*** Opening SOURCE DATA ***
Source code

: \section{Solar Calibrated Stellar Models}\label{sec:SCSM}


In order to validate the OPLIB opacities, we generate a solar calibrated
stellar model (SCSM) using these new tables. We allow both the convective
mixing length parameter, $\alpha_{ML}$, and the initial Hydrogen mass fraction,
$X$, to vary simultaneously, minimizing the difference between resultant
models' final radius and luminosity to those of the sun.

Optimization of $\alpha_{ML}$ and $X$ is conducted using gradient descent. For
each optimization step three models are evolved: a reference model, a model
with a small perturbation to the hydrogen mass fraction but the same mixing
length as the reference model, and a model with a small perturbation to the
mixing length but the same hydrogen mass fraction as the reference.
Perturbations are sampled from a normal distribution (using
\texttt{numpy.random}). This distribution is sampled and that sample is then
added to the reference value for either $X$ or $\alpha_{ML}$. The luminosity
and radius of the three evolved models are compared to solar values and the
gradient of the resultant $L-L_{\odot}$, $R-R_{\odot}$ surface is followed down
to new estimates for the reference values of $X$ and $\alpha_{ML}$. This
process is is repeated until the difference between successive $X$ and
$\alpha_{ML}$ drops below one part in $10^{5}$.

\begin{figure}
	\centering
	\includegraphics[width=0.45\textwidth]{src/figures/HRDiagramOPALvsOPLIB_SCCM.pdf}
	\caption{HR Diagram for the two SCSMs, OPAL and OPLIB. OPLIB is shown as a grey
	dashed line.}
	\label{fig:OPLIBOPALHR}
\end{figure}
*** Closing SOURCE DATA ***
*** Opening SOURCE DATA ***
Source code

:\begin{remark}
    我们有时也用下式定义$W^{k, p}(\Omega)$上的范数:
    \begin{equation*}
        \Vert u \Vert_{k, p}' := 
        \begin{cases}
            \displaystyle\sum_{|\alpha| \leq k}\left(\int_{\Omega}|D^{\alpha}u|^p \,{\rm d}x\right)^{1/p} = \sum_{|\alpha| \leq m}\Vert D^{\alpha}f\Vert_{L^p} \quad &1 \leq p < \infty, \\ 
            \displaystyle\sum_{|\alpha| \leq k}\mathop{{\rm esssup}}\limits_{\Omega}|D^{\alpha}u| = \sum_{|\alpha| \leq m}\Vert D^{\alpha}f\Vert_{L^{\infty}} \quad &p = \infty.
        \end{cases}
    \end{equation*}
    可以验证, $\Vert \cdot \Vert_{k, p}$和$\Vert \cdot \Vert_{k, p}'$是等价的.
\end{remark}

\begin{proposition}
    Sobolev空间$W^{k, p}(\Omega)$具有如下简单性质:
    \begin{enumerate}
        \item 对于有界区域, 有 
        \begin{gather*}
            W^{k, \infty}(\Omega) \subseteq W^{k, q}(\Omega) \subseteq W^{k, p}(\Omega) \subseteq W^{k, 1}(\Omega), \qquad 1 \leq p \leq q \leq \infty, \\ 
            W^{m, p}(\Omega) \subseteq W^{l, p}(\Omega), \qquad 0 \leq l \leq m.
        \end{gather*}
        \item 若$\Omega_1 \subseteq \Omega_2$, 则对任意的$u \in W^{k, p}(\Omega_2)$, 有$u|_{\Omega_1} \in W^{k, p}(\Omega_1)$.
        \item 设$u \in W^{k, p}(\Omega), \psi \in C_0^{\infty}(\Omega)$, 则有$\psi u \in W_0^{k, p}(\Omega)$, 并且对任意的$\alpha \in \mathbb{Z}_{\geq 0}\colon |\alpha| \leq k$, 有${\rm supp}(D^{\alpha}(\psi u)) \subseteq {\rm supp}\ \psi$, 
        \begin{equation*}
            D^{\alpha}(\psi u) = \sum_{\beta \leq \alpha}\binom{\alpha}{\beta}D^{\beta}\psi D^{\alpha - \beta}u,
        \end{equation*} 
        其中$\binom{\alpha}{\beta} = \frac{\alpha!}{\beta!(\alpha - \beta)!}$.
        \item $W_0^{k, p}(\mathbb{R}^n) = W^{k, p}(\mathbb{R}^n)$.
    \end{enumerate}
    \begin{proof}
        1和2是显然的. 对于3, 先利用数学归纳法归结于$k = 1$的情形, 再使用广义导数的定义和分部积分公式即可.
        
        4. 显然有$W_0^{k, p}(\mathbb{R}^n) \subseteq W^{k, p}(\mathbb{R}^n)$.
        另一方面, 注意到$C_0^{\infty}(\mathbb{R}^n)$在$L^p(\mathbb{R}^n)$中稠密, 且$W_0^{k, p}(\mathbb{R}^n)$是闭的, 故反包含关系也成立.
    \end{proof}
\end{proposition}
*** Closing SOURCE DATA ***
● WHAT THE EXERCISE ASKS
Return solely the number of lines in the data that include the word "using".

● RESPONSE TO THIS EXERCISE
3